Tudo se encaminhava para ser mais um dia comum na vida do líder sindical Santo Dias da Silva. Era 30 de outubro de 1979, o Brasil ainda vivia sob a Ditadura Militar e, enquanto Dias reunia trabalhadores à fábrica Sylvania para participarem de uma greve, a polícia militar começou a se aproximar para interver na situação. Logo, deu-se início à confusão entre policiais e militantes. Em meio ao tumulto, o PM Herculano Leonel deu um tiro em Silva. Era para ser mais um dia de luta pelos trabalhadores. Mas não foi.

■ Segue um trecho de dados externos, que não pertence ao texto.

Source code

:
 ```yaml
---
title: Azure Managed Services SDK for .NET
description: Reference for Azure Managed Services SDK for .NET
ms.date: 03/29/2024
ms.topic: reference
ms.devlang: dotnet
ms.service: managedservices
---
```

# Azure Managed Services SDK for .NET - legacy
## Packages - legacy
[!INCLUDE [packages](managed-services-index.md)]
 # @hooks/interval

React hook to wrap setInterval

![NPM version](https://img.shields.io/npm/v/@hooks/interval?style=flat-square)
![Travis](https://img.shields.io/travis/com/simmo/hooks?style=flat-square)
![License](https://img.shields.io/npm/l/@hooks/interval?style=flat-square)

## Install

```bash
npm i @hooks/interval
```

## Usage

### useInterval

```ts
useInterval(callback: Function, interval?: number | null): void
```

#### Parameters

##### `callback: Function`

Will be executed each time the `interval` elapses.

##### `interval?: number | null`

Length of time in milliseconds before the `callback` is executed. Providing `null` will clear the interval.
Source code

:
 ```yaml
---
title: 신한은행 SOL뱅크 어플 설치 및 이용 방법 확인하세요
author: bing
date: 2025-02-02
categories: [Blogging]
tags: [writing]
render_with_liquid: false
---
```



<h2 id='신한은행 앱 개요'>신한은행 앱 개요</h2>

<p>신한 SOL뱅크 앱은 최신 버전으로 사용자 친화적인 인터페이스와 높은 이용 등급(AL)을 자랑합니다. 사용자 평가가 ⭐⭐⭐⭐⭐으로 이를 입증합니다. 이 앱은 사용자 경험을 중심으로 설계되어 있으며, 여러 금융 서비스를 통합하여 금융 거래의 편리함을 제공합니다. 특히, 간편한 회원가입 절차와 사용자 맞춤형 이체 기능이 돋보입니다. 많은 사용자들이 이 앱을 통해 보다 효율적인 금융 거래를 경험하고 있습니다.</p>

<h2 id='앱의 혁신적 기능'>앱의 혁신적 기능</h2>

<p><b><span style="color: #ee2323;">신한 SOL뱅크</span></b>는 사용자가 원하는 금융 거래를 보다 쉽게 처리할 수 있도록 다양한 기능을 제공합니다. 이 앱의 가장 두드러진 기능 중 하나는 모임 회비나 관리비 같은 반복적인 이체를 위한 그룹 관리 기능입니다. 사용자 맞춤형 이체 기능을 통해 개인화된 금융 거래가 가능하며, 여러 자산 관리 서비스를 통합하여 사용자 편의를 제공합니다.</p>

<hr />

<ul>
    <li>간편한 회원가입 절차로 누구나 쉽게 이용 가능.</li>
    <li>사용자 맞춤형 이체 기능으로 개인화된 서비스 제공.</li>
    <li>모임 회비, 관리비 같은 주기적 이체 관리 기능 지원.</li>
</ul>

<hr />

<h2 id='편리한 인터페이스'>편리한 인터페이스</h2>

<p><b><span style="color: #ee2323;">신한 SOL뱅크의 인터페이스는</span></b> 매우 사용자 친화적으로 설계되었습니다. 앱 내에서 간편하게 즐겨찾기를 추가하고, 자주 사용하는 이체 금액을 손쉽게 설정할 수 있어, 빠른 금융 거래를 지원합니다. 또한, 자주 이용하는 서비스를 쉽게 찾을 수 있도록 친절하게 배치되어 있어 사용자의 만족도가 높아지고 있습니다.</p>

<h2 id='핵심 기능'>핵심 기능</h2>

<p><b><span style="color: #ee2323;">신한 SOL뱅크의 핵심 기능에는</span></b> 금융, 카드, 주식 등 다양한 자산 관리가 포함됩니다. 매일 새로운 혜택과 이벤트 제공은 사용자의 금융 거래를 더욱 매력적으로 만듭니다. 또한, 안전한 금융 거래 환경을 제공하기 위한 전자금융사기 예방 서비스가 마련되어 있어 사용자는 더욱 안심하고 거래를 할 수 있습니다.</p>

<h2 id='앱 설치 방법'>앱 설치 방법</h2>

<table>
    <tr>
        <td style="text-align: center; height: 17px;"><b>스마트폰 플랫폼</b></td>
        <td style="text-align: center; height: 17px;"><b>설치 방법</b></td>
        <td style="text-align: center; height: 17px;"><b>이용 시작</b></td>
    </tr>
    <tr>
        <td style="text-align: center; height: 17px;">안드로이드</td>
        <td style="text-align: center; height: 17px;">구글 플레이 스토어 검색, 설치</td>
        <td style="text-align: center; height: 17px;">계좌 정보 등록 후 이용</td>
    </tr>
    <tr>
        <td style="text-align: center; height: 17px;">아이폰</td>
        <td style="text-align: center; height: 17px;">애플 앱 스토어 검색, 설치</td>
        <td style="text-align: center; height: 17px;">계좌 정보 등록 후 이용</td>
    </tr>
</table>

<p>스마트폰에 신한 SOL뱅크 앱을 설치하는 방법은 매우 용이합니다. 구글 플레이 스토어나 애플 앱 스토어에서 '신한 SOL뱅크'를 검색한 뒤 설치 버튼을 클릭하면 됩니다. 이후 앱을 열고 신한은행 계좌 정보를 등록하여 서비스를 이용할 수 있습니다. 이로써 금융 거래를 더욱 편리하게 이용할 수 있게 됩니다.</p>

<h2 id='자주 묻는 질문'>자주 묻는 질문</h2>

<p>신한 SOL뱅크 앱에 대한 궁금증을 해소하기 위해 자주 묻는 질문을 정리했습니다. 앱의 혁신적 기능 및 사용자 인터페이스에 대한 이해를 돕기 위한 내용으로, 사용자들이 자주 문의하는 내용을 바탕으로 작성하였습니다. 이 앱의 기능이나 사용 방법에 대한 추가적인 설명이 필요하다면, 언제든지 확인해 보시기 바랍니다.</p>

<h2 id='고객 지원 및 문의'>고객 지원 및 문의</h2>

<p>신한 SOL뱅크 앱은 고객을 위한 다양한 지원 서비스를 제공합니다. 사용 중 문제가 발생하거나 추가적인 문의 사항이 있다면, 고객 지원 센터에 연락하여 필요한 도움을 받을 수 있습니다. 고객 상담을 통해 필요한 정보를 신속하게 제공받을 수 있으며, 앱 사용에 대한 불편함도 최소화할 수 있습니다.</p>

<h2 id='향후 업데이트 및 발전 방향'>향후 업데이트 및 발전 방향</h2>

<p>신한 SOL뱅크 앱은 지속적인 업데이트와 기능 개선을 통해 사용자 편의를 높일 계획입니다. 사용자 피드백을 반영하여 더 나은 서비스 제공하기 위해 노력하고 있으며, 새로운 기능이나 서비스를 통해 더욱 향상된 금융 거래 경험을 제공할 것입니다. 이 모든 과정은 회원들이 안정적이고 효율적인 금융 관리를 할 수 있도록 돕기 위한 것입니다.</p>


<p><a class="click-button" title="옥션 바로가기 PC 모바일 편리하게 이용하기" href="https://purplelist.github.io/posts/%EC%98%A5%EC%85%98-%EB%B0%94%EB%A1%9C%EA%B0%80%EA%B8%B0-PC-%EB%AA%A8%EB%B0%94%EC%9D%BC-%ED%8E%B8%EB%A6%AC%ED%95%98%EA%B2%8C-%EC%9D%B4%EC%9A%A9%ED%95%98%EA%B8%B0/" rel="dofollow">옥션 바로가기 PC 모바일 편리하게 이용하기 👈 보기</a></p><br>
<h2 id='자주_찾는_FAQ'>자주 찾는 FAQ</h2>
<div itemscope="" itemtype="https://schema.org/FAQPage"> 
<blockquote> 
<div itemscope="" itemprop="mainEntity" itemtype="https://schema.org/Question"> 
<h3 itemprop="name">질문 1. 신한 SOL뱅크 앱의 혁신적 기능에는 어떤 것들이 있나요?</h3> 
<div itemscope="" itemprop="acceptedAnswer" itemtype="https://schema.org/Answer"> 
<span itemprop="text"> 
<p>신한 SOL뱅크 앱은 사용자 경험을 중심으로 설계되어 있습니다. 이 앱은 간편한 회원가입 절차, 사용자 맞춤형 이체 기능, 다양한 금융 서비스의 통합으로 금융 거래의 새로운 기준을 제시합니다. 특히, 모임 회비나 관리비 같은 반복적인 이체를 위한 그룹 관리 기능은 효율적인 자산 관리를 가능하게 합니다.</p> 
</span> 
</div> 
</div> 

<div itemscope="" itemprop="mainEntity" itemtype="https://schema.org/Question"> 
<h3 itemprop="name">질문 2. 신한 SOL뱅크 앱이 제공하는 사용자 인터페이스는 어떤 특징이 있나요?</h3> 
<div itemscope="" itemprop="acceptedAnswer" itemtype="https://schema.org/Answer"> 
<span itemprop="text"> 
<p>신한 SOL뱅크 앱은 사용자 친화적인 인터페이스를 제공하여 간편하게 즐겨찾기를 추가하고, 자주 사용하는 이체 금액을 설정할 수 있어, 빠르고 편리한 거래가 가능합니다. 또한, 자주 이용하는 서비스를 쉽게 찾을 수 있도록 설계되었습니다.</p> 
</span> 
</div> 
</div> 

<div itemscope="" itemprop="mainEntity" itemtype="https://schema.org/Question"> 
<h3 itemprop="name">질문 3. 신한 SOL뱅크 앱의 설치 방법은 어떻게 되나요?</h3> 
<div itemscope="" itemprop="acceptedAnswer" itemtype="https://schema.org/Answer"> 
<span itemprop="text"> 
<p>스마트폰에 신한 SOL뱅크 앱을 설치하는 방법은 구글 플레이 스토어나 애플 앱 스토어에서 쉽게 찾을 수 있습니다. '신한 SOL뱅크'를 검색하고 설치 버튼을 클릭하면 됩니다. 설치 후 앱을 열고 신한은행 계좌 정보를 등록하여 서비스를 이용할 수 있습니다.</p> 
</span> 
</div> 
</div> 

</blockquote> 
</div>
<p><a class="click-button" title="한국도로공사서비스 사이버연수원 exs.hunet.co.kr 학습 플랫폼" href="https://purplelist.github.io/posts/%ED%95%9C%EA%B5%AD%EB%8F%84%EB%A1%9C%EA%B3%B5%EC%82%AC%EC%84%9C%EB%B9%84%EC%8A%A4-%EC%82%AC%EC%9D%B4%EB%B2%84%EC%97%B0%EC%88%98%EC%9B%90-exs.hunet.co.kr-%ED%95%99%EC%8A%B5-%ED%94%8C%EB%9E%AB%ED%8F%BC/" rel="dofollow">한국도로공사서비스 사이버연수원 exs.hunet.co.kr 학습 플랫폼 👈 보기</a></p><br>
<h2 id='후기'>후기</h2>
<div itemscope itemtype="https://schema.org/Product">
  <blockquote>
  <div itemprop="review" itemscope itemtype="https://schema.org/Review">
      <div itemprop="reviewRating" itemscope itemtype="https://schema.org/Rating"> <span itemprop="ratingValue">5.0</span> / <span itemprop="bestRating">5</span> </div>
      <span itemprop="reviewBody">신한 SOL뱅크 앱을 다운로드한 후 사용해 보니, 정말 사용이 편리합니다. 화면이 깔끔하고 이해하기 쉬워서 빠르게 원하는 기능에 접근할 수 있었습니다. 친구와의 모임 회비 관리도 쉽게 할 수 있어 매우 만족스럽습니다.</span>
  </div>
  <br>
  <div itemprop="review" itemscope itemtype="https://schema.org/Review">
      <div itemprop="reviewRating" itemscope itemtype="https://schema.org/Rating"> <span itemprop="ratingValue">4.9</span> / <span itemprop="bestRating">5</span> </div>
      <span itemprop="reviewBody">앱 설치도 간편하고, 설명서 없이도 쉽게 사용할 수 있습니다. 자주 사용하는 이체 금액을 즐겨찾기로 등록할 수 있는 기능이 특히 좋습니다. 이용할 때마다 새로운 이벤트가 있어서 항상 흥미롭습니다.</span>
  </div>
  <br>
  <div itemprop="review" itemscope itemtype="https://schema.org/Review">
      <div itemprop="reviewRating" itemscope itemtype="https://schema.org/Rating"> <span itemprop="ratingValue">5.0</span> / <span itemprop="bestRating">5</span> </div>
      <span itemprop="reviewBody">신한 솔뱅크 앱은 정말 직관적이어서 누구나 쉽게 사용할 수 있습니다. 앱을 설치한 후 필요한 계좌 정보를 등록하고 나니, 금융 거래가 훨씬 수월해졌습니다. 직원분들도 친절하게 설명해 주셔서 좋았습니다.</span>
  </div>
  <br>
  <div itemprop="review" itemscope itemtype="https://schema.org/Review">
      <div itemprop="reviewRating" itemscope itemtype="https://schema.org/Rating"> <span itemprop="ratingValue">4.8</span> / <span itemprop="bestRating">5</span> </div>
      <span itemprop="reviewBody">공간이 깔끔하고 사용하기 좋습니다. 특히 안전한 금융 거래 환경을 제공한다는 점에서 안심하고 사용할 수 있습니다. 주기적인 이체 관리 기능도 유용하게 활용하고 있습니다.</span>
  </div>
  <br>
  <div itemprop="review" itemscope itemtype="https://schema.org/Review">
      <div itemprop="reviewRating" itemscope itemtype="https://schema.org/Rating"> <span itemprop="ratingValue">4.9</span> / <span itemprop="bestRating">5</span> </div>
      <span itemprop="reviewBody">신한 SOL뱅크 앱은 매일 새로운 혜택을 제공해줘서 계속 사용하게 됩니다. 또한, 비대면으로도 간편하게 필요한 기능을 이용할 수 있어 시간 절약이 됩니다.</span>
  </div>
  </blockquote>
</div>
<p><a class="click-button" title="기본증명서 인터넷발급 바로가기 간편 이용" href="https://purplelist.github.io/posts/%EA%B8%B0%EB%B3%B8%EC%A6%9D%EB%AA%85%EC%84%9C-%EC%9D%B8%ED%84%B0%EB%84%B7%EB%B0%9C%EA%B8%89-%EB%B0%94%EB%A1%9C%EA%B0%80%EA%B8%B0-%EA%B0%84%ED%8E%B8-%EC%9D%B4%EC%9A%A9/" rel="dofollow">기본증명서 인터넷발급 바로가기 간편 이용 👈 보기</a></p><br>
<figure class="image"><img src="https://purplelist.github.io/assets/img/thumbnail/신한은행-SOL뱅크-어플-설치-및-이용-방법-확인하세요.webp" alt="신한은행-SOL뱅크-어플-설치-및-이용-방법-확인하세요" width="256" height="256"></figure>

Aquele foi o último dia da vida de Santo Dias da Silva.

Foto: www.pastoralfp.com
Operário de sonho e de criança
Operário da terra e oficina
Operário que um dia se cansa
De esperar as mudanças de cima
Operário, esperança que vela
Operário suado, sem fala
Operário algemado na cela
Operário calado à bala! […]
Santo, a luta vai continuar!
(Luiz Augusto Passos)
Santos Dias da Silva foi um dos mártires que morreram durante a Ditadura Militar, regime que predominou no Brasil de 1964 a 1985. Sempre defendendo os ideais dos metalúrgicos e trabalhadores, Silva, nascido em 1942, iniciou ainda jovem na luta por melhores condições de trabalho.
Militância
O operário iniciou sua vida de militante aos 20 anos quando se juntou ao movimento operário. Começou lutando por aumentos salariais e o direito ao 13º salário. Em 1965, durante a Ditadura Militar, Silva passou a integrar a Oposição Sindical Metalúrgica de São Paulo.
Ainda na década de 60, o militante começou a atuar em outras organizações que surgiram na capital. Católico praticante, Silva se tornou membro ativo das Comunidades Eclesiais de Base (CEBs), grupo ligados à Igreja Católica e, também, participou de vários movimentos de bairro que surgiram a partir das ações das CEBs.

Protesto pela morte de Santo Dias. Fonte: Pastoral Fé e Política – Arquidiocese de São Paulo
Movimento Sindical
Em outubro de 1979, a Oposição Sindical Metalúrgica de São Paulo, que já tinha Silva entre seus principais líderes, estava reivindicando um aumento salarial de 83%. Seus patrões recusaram o pedido, o que acabou resultando, no dia 28 daquele mesmo mês, na primeira grande paralisação dos metalúrgicos.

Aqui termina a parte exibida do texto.